Here is the task for the records below: repeat exactly the lines from the one with "2. Robust and easy-to-update components." to the one with "13. Mastering component", both included, and nothing else.

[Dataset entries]
○ ○ ○ ○ ○

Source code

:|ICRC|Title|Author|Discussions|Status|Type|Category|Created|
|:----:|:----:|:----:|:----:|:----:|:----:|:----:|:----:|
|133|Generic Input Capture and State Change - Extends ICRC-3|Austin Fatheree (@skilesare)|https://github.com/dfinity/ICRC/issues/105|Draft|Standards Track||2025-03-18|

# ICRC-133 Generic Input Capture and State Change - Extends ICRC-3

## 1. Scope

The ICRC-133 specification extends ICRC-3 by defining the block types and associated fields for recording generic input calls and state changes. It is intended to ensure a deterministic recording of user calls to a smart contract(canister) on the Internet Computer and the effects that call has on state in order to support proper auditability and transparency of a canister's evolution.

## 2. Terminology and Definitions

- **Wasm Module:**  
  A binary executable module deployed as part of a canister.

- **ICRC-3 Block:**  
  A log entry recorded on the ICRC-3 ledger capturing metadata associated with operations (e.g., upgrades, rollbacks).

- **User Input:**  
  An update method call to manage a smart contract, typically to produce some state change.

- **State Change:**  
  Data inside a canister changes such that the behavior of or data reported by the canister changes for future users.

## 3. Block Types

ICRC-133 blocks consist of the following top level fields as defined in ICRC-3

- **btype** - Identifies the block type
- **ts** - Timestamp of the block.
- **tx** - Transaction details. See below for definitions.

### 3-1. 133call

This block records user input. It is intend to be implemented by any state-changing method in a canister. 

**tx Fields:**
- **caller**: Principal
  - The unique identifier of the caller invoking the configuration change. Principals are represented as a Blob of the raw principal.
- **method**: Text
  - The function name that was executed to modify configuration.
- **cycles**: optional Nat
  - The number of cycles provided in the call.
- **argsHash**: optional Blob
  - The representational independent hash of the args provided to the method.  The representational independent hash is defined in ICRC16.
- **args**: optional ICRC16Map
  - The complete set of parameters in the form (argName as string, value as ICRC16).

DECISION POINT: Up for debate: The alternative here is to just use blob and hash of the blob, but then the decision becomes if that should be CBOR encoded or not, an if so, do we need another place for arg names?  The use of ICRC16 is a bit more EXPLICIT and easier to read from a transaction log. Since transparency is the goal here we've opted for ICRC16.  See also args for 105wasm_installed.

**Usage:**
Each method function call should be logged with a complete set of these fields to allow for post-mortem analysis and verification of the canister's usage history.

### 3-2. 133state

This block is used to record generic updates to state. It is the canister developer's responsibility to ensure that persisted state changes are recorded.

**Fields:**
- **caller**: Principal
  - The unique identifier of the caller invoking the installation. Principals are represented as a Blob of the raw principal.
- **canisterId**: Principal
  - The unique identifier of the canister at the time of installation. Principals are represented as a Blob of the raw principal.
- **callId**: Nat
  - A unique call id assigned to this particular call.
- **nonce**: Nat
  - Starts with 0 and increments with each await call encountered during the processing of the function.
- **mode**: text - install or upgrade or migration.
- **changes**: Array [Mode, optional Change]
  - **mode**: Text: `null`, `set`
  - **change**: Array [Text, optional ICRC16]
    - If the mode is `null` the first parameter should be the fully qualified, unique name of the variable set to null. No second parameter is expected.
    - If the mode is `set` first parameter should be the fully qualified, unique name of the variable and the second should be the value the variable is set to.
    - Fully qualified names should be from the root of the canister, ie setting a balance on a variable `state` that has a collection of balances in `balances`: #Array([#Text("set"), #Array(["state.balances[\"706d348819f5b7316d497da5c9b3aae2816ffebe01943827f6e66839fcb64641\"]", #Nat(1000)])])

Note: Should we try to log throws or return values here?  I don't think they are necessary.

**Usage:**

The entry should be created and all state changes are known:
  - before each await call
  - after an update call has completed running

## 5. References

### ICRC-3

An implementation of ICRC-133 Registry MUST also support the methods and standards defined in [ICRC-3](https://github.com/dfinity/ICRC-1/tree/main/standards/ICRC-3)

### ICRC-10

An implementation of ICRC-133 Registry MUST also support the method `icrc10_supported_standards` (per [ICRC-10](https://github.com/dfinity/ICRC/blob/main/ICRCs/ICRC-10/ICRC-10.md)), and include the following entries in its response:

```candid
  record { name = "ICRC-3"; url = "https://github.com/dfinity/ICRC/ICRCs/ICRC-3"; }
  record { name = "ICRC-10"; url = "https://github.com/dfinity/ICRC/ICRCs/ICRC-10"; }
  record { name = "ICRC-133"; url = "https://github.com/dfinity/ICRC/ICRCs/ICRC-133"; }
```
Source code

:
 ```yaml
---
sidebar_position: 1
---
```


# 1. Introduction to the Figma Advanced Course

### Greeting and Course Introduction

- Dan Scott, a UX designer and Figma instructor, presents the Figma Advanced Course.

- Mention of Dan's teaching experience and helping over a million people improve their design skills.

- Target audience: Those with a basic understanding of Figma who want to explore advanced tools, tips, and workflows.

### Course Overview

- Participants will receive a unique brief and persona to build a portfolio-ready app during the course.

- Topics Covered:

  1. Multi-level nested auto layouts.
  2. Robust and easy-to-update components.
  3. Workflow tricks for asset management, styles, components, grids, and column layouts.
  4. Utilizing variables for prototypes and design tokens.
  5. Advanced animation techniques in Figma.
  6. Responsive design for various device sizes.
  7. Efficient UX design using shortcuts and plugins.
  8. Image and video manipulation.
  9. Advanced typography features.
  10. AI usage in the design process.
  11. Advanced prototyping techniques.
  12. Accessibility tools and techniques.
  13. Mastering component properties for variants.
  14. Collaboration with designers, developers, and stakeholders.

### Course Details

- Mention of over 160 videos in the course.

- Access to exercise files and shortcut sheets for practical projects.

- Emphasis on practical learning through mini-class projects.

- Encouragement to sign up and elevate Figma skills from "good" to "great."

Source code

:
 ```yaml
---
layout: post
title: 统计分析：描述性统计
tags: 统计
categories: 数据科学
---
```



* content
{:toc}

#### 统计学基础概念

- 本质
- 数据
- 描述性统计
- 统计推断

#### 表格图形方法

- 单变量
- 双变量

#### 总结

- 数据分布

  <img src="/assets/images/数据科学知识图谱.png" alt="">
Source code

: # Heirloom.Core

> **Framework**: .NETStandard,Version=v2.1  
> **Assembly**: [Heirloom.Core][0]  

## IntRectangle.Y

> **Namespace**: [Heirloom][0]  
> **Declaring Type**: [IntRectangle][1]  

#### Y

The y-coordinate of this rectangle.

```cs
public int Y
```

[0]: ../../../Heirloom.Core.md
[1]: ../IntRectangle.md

○ ○ ○ ○ ○

Answer to this problem:
  2. Robust and easy-to-update components.
  3. Workflow tricks for asset management, styles, components, grids, and column layouts.
  4. Utilizing variables for prototypes and design tokens.
  5. Advanced animation techniques in Figma.
  6. Responsive design for various device sizes.
  7. Efficient UX design using shortcuts and plugins.
  8. Image and video manipulation.
  9. Advanced typography features.
  10. AI usage in the design process.
  11. Advanced prototyping techniques.
  12. Accessibility tools and techniques.
  13. Mastering component properties for variants.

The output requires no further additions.